Unraveling the Connections between Privacy and Certified Robustness in Federated Learning Against Poisoning Attacks
Chulin Xie, Yunhui Long, Pin-Yu Chen, Qinbin Li, Arash Nourian, Sanmi Koyejo, Bo Li
TL;DR
The paper dissects how differential privacy in Federated Learning interacts with certified robustness against poisoning attacks, introducing two robustness criteria: certified prediction and certified attack inefficacy. It develops formal guarantees for both user-level and instance-level DPFL, showing that DP can yield certifiable resilience against a bounded number of adversaries, with robustness scaling with privacy parameters and data characteristics. The authors analyze privacy under DP-FL, provide improved privacy guarantees for FedSGD and FedAvg, and extend certifiability to instance-level DPFL, all supported by extensive experiments on MNIST, CIFAR, and Sent140 under multiple poisoning attacks. Empirically, stronger privacy generally enhances certified attack inefficacy but exhibits a nuanced effect on certified prediction, underscoring a privacy-utility tradeoff. The work offers a principled framework for measuring and improving private and robust FL deployments, highlighting practical guidance for selecting DP mechanisms and accounting approaches to achieve desired certification levels.
Abstract
Federated learning (FL) provides an efficient paradigm to jointly train a global model leveraging data from distributed users. As local training data comes from different users who may not be trustworthy, several studies have shown that FL is vulnerable to poisoning attacks. Meanwhile, to protect the privacy of local users, FL is usually trained in a differentially private way (DPFL). Thus, in this paper, we ask: What are the underlying connections between differential privacy and certified robustness in FL against poisoning attacks? Can we leverage the innate privacy property of DPFL to provide certified robustness for FL? Can we further improve the privacy of FL to improve such robustness certification?
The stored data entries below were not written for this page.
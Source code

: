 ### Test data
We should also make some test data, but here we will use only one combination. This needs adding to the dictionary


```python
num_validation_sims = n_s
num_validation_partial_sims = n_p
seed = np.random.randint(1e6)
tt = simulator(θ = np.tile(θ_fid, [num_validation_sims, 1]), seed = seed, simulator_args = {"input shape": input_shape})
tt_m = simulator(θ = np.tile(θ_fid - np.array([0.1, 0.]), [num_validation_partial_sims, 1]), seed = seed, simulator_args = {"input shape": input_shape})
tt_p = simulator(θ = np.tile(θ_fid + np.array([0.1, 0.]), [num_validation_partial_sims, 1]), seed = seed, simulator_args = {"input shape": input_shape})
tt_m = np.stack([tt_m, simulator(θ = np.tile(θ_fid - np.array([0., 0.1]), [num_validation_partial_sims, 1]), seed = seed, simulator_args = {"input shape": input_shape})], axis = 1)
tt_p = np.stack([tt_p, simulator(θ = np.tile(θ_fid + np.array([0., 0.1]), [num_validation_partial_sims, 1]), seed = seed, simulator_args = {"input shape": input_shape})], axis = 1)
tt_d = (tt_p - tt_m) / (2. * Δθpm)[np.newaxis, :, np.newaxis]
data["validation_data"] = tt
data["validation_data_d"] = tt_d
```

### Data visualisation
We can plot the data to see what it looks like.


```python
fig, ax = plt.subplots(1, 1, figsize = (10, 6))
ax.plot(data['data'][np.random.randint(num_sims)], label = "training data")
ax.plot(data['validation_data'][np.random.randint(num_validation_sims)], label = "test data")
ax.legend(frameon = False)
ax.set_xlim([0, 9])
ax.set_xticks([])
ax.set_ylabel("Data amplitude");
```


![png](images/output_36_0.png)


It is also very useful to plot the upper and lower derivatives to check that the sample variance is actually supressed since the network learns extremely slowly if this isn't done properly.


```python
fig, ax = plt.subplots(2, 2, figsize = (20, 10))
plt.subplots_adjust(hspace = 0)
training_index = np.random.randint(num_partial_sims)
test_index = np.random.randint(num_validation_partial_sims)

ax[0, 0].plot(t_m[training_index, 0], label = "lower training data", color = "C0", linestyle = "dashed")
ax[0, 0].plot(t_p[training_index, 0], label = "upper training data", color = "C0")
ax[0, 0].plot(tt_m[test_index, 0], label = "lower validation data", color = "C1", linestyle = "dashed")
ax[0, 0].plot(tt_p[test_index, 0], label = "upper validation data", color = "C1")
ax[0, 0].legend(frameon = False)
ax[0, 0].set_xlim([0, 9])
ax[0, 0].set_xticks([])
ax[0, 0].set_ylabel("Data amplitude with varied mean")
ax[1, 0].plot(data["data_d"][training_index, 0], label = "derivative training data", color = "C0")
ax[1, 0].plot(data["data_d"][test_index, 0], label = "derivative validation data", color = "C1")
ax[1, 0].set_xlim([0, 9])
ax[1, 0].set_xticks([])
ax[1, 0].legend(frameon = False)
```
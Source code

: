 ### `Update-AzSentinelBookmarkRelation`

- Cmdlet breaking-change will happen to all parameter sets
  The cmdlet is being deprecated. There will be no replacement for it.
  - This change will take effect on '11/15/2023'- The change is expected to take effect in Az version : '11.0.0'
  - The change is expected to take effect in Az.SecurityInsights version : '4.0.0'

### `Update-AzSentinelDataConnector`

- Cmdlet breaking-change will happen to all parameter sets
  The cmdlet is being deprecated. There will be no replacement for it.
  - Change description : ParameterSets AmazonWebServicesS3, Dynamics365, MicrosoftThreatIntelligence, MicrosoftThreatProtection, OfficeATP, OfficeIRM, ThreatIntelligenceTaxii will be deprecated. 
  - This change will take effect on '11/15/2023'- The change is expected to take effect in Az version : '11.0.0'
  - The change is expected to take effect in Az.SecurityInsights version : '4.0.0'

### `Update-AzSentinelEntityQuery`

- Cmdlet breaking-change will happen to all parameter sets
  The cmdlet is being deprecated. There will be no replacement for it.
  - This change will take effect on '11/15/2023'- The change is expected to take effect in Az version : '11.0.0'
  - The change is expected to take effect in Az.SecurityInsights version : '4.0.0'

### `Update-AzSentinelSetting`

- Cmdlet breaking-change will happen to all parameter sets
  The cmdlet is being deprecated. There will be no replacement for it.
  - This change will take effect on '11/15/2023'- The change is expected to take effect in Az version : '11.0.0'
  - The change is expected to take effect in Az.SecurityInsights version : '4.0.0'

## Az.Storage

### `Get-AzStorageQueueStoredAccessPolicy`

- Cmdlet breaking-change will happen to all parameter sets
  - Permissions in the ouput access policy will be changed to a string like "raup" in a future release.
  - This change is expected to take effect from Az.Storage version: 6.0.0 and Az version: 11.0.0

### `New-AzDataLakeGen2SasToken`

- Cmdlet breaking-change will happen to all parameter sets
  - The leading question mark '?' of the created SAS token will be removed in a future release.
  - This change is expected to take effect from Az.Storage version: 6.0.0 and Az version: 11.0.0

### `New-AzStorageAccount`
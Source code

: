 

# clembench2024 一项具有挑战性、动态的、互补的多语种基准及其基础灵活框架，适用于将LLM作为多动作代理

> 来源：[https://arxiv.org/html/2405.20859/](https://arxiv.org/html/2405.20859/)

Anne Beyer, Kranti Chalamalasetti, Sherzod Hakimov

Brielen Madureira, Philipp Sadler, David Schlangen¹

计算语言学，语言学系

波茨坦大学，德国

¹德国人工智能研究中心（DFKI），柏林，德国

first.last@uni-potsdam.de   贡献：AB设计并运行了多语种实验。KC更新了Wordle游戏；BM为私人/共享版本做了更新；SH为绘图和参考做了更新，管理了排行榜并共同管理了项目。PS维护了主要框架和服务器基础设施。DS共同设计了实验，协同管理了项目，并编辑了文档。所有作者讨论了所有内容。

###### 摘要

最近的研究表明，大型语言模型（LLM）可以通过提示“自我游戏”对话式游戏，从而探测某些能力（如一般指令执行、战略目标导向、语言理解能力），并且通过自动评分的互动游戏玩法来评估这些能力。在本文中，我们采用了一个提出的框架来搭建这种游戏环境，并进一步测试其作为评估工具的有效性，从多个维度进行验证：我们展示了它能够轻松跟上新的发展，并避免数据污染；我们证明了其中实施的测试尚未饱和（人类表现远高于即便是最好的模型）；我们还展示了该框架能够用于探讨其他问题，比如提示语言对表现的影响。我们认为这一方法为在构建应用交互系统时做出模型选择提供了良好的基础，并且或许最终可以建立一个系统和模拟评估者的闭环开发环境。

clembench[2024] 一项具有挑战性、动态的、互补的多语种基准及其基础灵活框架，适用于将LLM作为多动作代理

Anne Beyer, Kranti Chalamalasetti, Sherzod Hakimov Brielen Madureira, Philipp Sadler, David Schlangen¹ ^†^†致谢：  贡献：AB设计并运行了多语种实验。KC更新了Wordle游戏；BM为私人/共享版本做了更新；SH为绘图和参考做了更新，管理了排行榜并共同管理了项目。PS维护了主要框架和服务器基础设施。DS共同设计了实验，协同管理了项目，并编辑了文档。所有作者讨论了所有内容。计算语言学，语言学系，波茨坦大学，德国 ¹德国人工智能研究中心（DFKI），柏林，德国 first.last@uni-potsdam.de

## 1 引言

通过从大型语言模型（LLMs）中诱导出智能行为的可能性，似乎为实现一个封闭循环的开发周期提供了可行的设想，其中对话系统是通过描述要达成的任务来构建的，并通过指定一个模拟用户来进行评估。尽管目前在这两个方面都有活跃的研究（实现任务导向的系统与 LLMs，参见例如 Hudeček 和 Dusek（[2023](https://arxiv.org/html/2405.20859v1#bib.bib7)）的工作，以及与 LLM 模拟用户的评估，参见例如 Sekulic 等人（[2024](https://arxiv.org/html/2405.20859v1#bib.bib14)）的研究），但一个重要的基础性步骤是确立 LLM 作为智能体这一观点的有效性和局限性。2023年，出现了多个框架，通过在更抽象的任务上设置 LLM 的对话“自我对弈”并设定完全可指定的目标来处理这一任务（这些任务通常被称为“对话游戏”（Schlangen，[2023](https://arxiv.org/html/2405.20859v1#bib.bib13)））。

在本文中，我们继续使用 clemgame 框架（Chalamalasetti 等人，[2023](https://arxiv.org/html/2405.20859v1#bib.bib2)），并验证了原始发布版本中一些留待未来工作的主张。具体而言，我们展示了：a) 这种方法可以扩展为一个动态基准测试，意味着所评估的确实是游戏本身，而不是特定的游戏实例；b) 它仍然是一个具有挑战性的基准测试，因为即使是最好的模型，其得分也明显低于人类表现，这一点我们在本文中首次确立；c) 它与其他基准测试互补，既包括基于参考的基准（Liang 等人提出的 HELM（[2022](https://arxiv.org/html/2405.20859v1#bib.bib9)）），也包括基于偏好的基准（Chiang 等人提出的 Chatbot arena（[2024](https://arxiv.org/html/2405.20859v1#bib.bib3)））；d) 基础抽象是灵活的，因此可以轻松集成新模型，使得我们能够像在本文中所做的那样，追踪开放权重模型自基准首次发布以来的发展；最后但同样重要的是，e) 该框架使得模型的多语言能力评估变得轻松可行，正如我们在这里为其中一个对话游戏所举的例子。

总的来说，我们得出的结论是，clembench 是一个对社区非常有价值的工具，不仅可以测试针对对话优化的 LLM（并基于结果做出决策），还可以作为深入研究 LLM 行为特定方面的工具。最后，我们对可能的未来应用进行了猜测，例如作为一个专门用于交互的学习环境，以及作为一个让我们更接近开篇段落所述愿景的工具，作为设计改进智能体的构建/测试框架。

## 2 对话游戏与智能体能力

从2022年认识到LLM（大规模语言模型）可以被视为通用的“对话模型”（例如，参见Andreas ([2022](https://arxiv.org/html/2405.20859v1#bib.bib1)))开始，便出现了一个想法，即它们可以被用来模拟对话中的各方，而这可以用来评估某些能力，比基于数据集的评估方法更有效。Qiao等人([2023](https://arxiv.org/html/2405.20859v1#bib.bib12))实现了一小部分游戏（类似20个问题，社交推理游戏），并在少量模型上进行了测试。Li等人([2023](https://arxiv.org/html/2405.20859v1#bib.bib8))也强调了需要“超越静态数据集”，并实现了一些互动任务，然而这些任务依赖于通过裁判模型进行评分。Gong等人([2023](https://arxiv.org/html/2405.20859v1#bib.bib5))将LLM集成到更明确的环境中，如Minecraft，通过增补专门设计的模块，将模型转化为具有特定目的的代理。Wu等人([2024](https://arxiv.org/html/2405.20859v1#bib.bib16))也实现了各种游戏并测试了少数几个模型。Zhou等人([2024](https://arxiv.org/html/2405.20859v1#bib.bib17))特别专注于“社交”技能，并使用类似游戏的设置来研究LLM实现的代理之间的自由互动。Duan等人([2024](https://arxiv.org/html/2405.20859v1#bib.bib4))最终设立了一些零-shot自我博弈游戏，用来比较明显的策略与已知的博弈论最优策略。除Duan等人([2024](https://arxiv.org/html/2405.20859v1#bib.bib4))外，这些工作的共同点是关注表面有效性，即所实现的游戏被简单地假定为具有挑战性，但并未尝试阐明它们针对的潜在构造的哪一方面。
We first investigate both user-level and instance-level privacy of FL and provide formal privacy analysis to achieve improved instance-level privacy. We then provide two robustness certification criteria: certified prediction and certified attack inefficacy for DPFL on both user and instance levels. Theoretically, we provide the certified robustness of DPFL based on both criteria given a bounded number of adversarial users or instances. Empirically, we conduct extensive experiments to verify our theories under a range of poisoning attacks on different datasets. We find that increasing the level of privacy protection in DPFL results in stronger certified attack inefficacy; however, it does not necessarily lead to a stronger certified prediction. Thus, achieving the optimal certified prediction requires a proper balance between privacy and utility loss.